The knife made no sound as it fell onto the pile of wool that was her gown.

“Where did ye get it? Where did ye get the knife?”

She made no answer. She’d gone perfectly still in his arms.

“From Rhian?” He hoped it was her sister and not Leith. He wanted very badly to be able to trust Leith.

Could he trust no one? No one for whom he’d ever cared during his life?

He lifted Saerla with ease—she was but half his size—and turned her in his hands to face him.
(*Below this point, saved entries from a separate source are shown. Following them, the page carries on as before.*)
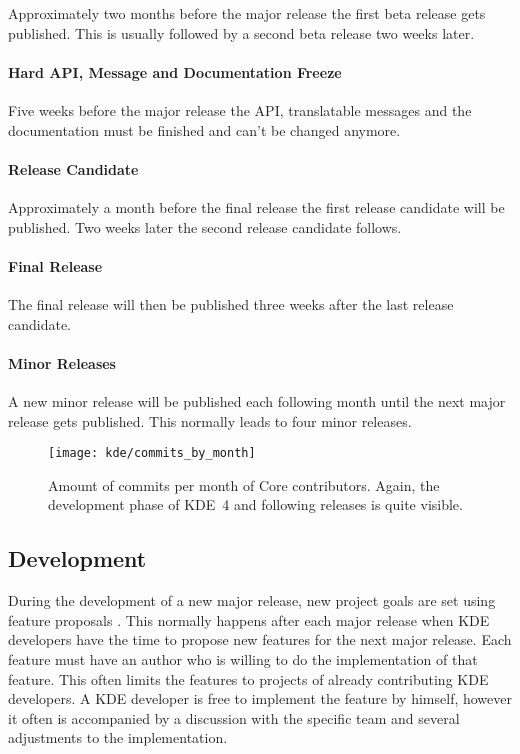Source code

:Approximately two months before the major release the first beta release gets
published. This is usually followed by a second beta release two weeks later.

\paragraph{Hard API, Message and Documentation Freeze}

Five weeks before the major release the \ac{API}, translatable messages and the
documentation must be finished and can't be changed anymore.

\paragraph{Release Candidate}

Approximately a month before the final release the first release candidate will
be published. Two weeks later the second release candidate follows.

\paragraph{Final Release}

The final release will then be published three weeks after the last release
candidate.

\paragraph{Minor Releases}

A new minor release will be published each following month until the next major
release gets published. This normally leads to four minor releases.

\begin{figure}[htbp]
  \centering
  \texttt{[image: kde/commits\_by\_month]}
  \caption{Amount of commits per month of Core contributors. Again, the
  development phase of KDE~4 and following releases is quite visible.}
\end{figure}


\subsection{Development} %

During the development of a new major release, new project goals are set using
feature proposals \cite{KDEDevelopmentModel,KDEFAQ}. This normally happens
after each major release when KDE developers have the time to propose new
features for the next major release. Each feature must have an author who is
willing to do the implementation of that feature. This often limits the
features to projects of already contributing KDE developers. A KDE developer is
free to implement the feature by himself, however it often is accompanied by a
discussion with the specific team and several adjustments to the
implementation.

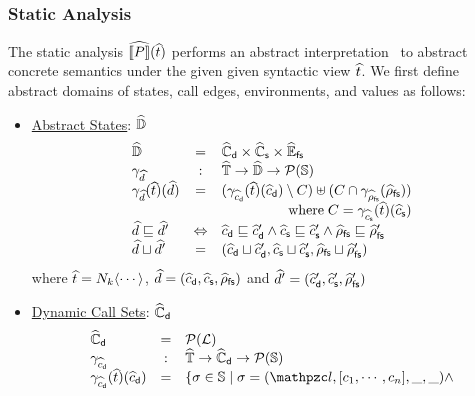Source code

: \subsubsection{Static Analysis}

The static analysis $\widehat{\llbracket{P}\rrbracket}(\widehat{t})$ performs an abstract
interpretation~\cite{ai1977, ai1992} to abstract concrete semantics under the
given given syntactic view $\widehat{t}$.  We first define abstract domains of
states, call edges, environments, and values as follows:
\begin{itemize}
  \item \underline{Abstract States}: $\widehat{\mathbb{D}}$
    \[
      \begin{array}{lcl}
        \aelemset &=& \adcallset \times \ascallset \times \afsenvset\\

        \aelemgamma &:& \atreeset \rightarrow \aelemset \rightarrow
        \powerset{\stset}\\

        \aelemgamma(\atree)(\aelem) &=&
        (\adcallgamma(\atree)(\adcall) \setminus C) \uplus
        (C \cap \afsenvgamma(\afsenv))\\
        \multicolumn{3}{r}{\text{where} \; C = \ascallgamma(\atree)(\ascall)}\\

        \aelem \order \aelem' &\Leftrightarrow&
        \adcall \order \adcall' \wedge
        \ascall \order \ascall' \wedge
        \afsenv \order \afsenv'\\

        \aelem \join \aelem' &=&
        (\adcall \join \adcall', \ascall \join \ascall', \afsenv \join \afsenv')\\
      \end{array}
    \]
    where $\widehat{t} = N_k \langle \cdots \rangle$, $\widehat{d} = (\widehat{c}_{\textsf{d}}, \widehat{c}_{\textsf{s}},
    \widehat{\rho}_{\textsf{fs}})$ and $\widehat{d}' = (\widehat{c}_{\textsf{d}}', \widehat{c}_{\textsf{s}}', \widehat{\rho}_{\textsf{fs}}')$

  \item \underline{Dynamic Call Sets}: $\widehat{\mathbb{C}}_{\textsf{d}}$
    \[
      \begin{array}{lcl}
        \adcallset &=& \powerset{\labset}\\

        \adcallgamma &:& \atreeset \rightarrow \adcallset \rightarrow
        \powerset{\stset}\\

        \adcallgamma(\atree)(\adcall) &=& \{ \st \in \stset \mid
          \st = (\lab, [\ctxt_1, \cdots, \ctxt_n], \_, \_) \wedge\\&&


\end{array}\]
\end{itemize}

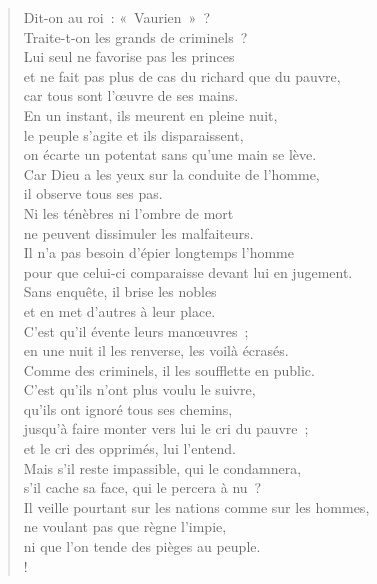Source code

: \documentclass[french,twoside]{book} %
\def\mednobreak{\ifdim\lastskip<\medskipamount
  \removelastskip\nopagebreak\medskip\fi}
\newcommand{\labelblock}[1]{\medbreak{\noindent\color{rubric}\bfseries #1}\par\mednobreak}
\begin{document}
\begin{verse}
Dit-on au roi : « Vaurien » ? \\
Traite-t-on les grands de criminels ?\\
Lui seul ne favorise pas les princes \\
et ne fait pas plus de cas du richard que du pauvre, \\
car tous sont l’œuvre de ses mains.\\
En un instant, ils meurent en pleine nuit, \\
le peuple s’agite et ils disparaissent, \\
on écarte un potentat sans qu’une main se lève.\\
Car Dieu a les yeux sur la conduite de l’homme, \\
il observe tous ses pas.\\
Ni les ténèbres ni l’ombre de mort \\
ne peuvent dissimuler les malfaiteurs.\\
Il n’a pas besoin d’épier longtemps l’homme \\
pour que celui-ci comparaisse devant lui en jugement.\\
Sans enquête, il brise les nobles \\
et en met d’autres à leur place.\\
C’est qu’il évente leurs manœuvres ; \\
en une nuit il les renverse, les voilà écrasés.\\
Comme des criminels, il les soufflette en public.\\
C’est qu’ils n’ont plus voulu le suivre, \\
qu’ils ont ignoré tous ses chemins,\\
jusqu’à faire monter vers lui le cri du pauvre ; \\
et le cri des opprimés, lui l’entend.\\
Mais s’il reste impassible, qui le condamnera, \\
s’il cache sa face, qui le percera à nu ? \\
Il veille pourtant sur les nations comme sur les hommes,\\
ne voulant pas que règne l’impie, \\
ni que l’on tende des pièges au peuple.\\!
\end{verse}

\labelblock{La révolte de Job}
\end{document}
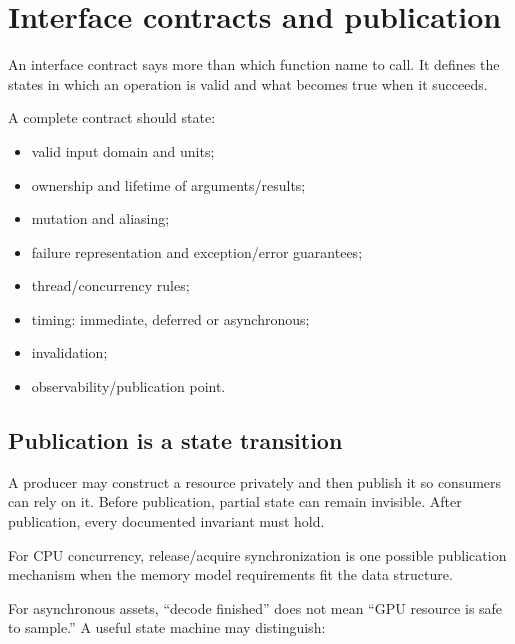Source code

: \hypertarget{appendix-fdae7ff0a23f}{}\label{referencestart:appendix-fdae7ff0a23f}
\section{Interface contracts and publication}\label{appendix-fdae7ff0a23f-interface-contracts-and-publication}

\hypertarget{appendix-fdae7ff0a23f-interface-contracts-and-publication}{}

An interface contract says more than which function name to call. It defines the states in which an operation is valid and what becomes true when it succeeds.

A complete contract should state:

\begin{itemize}
\tightlist
\item
  valid input domain and units;
\item
  ownership and lifetime of arguments/results;
\item
  mutation and aliasing;
\item
  failure representation and exception/error guarantees;
\item
  thread/concurrency rules;
\item
  timing: immediate, deferred or asynchronous;
\item
  invalidation;
\item
  observability/publication point.
\end{itemize}

\subsection{Publication is a state transition}\label{appendix-fdae7ff0a23f-publication-is-a-state-transition}

\hypertarget{appendix-fdae7ff0a23f-publication-is-a-state-transition}{}

A producer may construct a resource privately and then publish it so consumers can rely on it. Before publication, partial state can remain invisible. After publication, every documented invariant must hold.

For CPU concurrency, release/acquire synchronization is one possible publication mechanism when the memory model requirements fit the data structure.

For asynchronous assets, ``decode finished'' does not mean ``GPU resource is safe to sample.'' A useful state machine may distinguish:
Glared into her face. The anger had begun to seep into him now, burning its way through the icy pain.

“Who ga’ ye the knife? Was it Leith?”

“Nay.”

It must have been her sister, then. She’d had contact with no one else.

“Ye will no’ see yer sister again. Ye ha’ earned yoursel’ confinement.” If she thought him a monster, he would live up to it. She could be shut into a cell in the depths of the stronghold like any common prisoner. Away from everyone.

Including him.

He let go of her, then bent and snagged the knife, which he turned between his fingers. Backing off farther, he stalked around the bed to his own clothing.

The wound at the side of his neck still trickled blood—he could feel the path it made running down. Trickled, not gushed. He would be dead by now had she succeeded in her intention. Her plan for his death.

Leith would have become chief. And his son after him, if Rory could believe Leith’s story. The child who bore half MacBeith blood.

He backed off yet another step, never taking his eyes from the woman who continued to stand facing him. He gathered his clothing, making sure of the weapons he always carried as a matter of course.

He felt for the bar on the door, lifted it by touch, and hauled open the panel. Tossed his clothing out into the corridor ahead of him.

Still she had not moved. She stood with tears on her cheeks, her hair a wild tangle. Grief filled her eyes.

Swiftly, swiftly now, he stepped out after his clothing. Shut the door and replaced the bar.

He stung as if he’d been thrashed from head to foot. His neck, his arm. The hole in his back. His heart.

Alone in the hallway, naked as he was, he leaned against the wall. The cold from the stone seeped into him but failed to quench the flames of anger that had begun to roar through him.